Gail Walker, IFCO/Pastors for Peace: “We cannot count on the occupant of the White House to condemn the heinous murder of George Floyd by Minnesota police. Thanks, Cuba, for standing in solidarity with us. Here, the Cuban Embassy in Washington, D.C., lowers its flag at half mast in respect for George Floyd.”

The Union of Writers and Artists of Cuba (UNEAC) condemned the murder of African American citizen George Floyd as a result of police brutality in a country where, under the tyranny of Donald Trump, the Ku Klux Klan, neo-Nazism and all hegemonic and white supremacist currents are comfortable and at ease.

In a statement released in Havana, signed by the José Antonio Aponte, commissioner of UNEAC, the organization that brings together the Cuban artistic and intellectual vanguard, stands in solidarity “with our American brothers and sisters, Black, Latinx, Native American, Asian, white and all other ethnic groups, who are closing ranks against the violation of human rights in the face of ethnic hatred and racial discrimination.
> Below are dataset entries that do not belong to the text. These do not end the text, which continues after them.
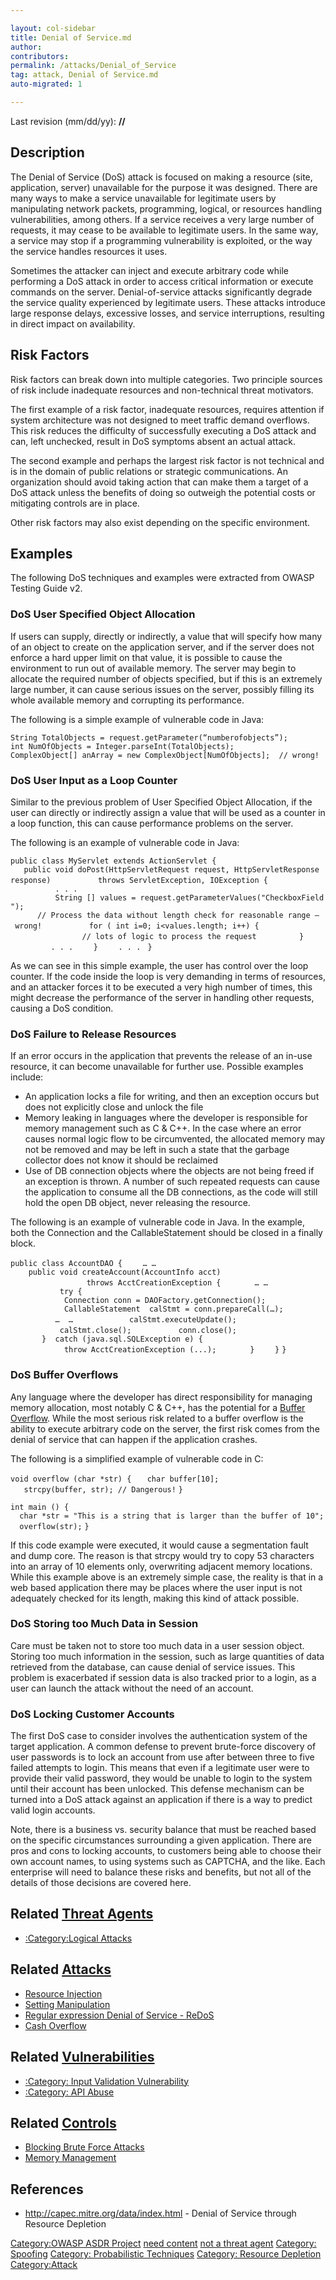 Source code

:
 ```yaml
---

layout: col-sidebar
title: Denial of Service.md
author: 
contributors: 
permalink: /attacks/Denial_of_Service
tag: attack, Denial of Service.md
auto-migrated: 1

---
```




Last revision (mm/dd/yy): **//**

## Description

The Denial of Service (DoS) attack is focused on making a resource
(site, application, server) unavailable for the purpose it was designed.
There are many ways to make a service unavailable for legitimate users
by manipulating network packets, programming, logical, or resources
handling vulnerabilities, among others. If a service receives a very
large number of requests, it may cease to be available to legitimate
users. In the same way, a service may stop if a programming
vulnerability is exploited, or the way the service handles resources it
uses.

Sometimes the attacker can inject and execute arbitrary code while
performing a DoS attack in order to access critical information or
execute commands on the server. Denial-of-service attacks significantly
degrade the service quality experienced by legitimate users. These
attacks introduce large response delays, excessive losses, and service
interruptions, resulting in direct impact on availability.

## Risk Factors

Risk factors can break down into multiple categories. Two principle
sources of risk include inadequate resources and non-technical threat
motivators.

The first example of a risk factor, inadequate resources, requires
attention if system architecture was not designed to meet traffic demand
overflows. This risk reduces the difficulty of successfully executing a
DoS attack and can, left unchecked, result in DoS symptoms absent an
actual attack.

The second example and perhaps the largest risk factor is not technical
and is in the domain of public relations or strategic communications. An
organization should avoid taking action that can make them a target of a
DoS attack unless the benefits of doing so outweigh the potential costs
or mitigating controls are in place.

Other risk factors may also exist depending on the specific environment.

## Examples

The following DoS techniques and examples were extracted from OWASP
Testing Guide v2.

### DoS User Specified Object Allocation

If users can supply, directly or indirectly, a value that will specify
how many of an object to create on the application server, and if the
server does not enforce a hard upper limit on that value, it is possible
to cause the environment to run out of available memory. The server may
begin to allocate the required number of objects specified, but if this
is an extremely large number, it can cause serious issues on the server,
possibly filling its whole available memory and corrupting its
performance.

The following is a simple example of vulnerable code in Java:

`String TotalObjects = request.getParameter(“numberofobjects”);`
`int NumOfObjects = Integer.parseInt(TotalObjects);`
`ComplexObject[] anArray = new ComplexObject[NumOfObjects];  // wrong!`

### DoS User Input as a Loop Counter

Similar to the previous problem of User Specified Object Allocation, if
the user can directly or indirectly assign a value that will be used as
a counter in a loop function, this can cause performance problems on the
server.

The following is an example of vulnerable code in Java:

`public class MyServlet extends ActionServlet {`
`   public void doPost(HttpServletRequest request, HttpServletResponse response)`
`          throws ServletException, IOException {`
`          . . . `
`          String [] values = request.getParameterValues("CheckboxField");`
`      // Process the data without length check for reasonable range – wrong!`
`          for ( int i=0; i<values.length; i++) {`
`                // lots of logic to process the request`
`         }`
`         . . . `
`   }`
`    . . . `
`}`

As we can see in this simple example, the user has control over the loop
counter. If the code inside the loop is very demanding in terms of
resources, and an attacker forces it to be executed a very high number
of times, this might decrease the performance of the server in handling
other requests, causing a DoS condition.

### DoS Failure to Release Resources

If an error occurs in the application that prevents the release of an
in-use resource, it can become unavailable for further use. Possible
examples include:

  - An application locks a file for writing, and then an exception
    occurs but does not explicitly close and unlock the file
  - Memory leaking in languages where the developer is responsible for
    memory management such as C & C++. In the case where an error causes
    normal logic flow to be circumvented, the allocated memory may not
    be removed and may be left in such a state that the garbage
    collector does not know it should be reclaimed
  - Use of DB connection objects where the objects are not being freed
    if an exception is thrown. A number of such repeated requests can
    cause the application to consume all the DB connections, as the code
    will still hold the open DB object, never releasing the resource.

The following is an example of vulnerable code in Java. In the example,
both the Connection and the CallableStatement should be closed in a
finally block.

`public class AccountDAO {`
`    … …`
`    public void createAccount(AccountInfo acct)  `
`                 throws AcctCreationException {`
`       … …`
`           try {`
`            Connection conn = DAOFactory.getConnection();`
`            CallableStatement  calStmt = conn.prepareCall(…);`
`          …  … `
`           calStmt.executeUpdate();`
`           calStmt.close();`
`          conn.close();`
`       }  catch (java.sql.SQLException e) {`
`            throw AcctCreationException (...);`
`       }`
`    }`
`}`

### DoS Buffer Overflows

Any language where the developer has direct responsibility for managing
memory allocation, most notably C & C++, has the potential for a [Buffer
Overflow](Buffer_Overflow "wikilink"). While the most serious risk
related to a buffer overflow is the ability to execute arbitrary code on
the server, the first risk comes from the denial of service that can
happen if the application crashes.

The following is a simplified example of vulnerable code in C:

`void overflow (char *str) {`
`   char buffer[10];`
`   strcpy(buffer, str); // Dangerous!`
`}`

`int main () {`
`  char *str = "This is a string that is larger than the buffer of 10";`
`  overflow(str);`
`}`

If this code example were executed, it would cause a segmentation fault
and dump core. The reason is that strcpy would try to copy 53 characters
into an array of 10 elements only, overwriting adjacent memory
locations. While this example above is an extremely simple case, the
reality is that in a web based application there may be places where the
user input is not adequately checked for its length, making this kind of
attack possible.

### DoS Storing too Much Data in Session

Care must be taken not to store too much data in a user session object.
Storing too much information in the session, such as large quantities of
data retrieved from the database, can cause denial of service issues.
This problem is exacerbated if session data is also tracked prior to a
login, as a user can launch the attack without the need of an account.

### DoS Locking Customer Accounts

The first DoS case to consider involves the authentication system of the
target application. A common defense to prevent brute-force discovery of
user passwords is to lock an account from use after between three to
five failed attempts to login. This means that even if a legitimate user
were to provide their valid password, they would be unable to login to
the system until their account has been unlocked. This defense mechanism
can be turned into a DoS attack against an application if there is a way
to predict valid login accounts.

Note, there is a business vs. security balance that must be reached
based on the specific circumstances surrounding a given application.
There are pros and cons to locking accounts, to customers being able to
choose their own account names, to using systems such as CAPTCHA, and
the like. Each enterprise will need to balance these risks and benefits,
but not all of the details of those decisions are covered here.

## Related [Threat Agents](Threat_Agents "wikilink")

  - [:Category:Logical Attacks](:Category:Logical_Attacks "wikilink")

## Related [Attacks](Attacks "wikilink")

  - [Resource Injection](Resource_Injection "wikilink")
  - [Setting Manipulation](Setting_Manipulation "wikilink")
  - [Regular expression Denial of Service -
    ReDoS](Regular_expression_Denial_of_Service_-_ReDoS "wikilink")
  - [Cash Overflow](Cash_Overflow "wikilink")

## Related [Vulnerabilities](Vulnerabilities "wikilink")

  - [:Category: Input Validation
    Vulnerability](:Category:_Input_Validation_Vulnerability "wikilink")
  - [:Category: API Abuse](:Category:_API_Abuse "wikilink")

## Related [Controls](Controls "wikilink")

  - [Blocking Brute Force
    Attacks](Blocking_Brute_Force_Attacks "wikilink")
  - [Memory Management](Memory_Management "wikilink")

## References

  - <http://capec.mitre.org/data/index.html> - Denial of Service through
    Resource Depletion

[Category:OWASP ASDR Project](Category:OWASP_ASDR_Project "wikilink")
[need content](Category:FIXME "wikilink") [not a threat
agent](Category:FIXME "wikilink") [Category:
Spoofing](Category:_Spoofing "wikilink") [Category: Probabilistic
Techniques](Category:_Probabilistic_Techniques "wikilink") [Category:
Resource Depletion](Category:_Resource_Depletion "wikilink")
[Category:Attack](Category:Attack "wikilink")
“The Cuban people feel themselves to be friends and siblings to the American people,” the document stresses. “There are many historical and cultural ties that unite both nations. There could also be many political and economic ties, if it were not for the aggressiveness of the Washington administrations, since 1959, towards the Cuban Revolution, and especially if it were not for the intolerance and obsession of the latest tenant of the White House. 

“The noble people of the homeland of Martí and Maceo are not happy about the suffering of the homeland of Lincoln. Like the economic, commercial and financial blockade that the most recalcitrant sector of the United States’ power elite has imposed on the people of Cuba for six decades, Cubans strongly condemn the violation of human rights in the United States.”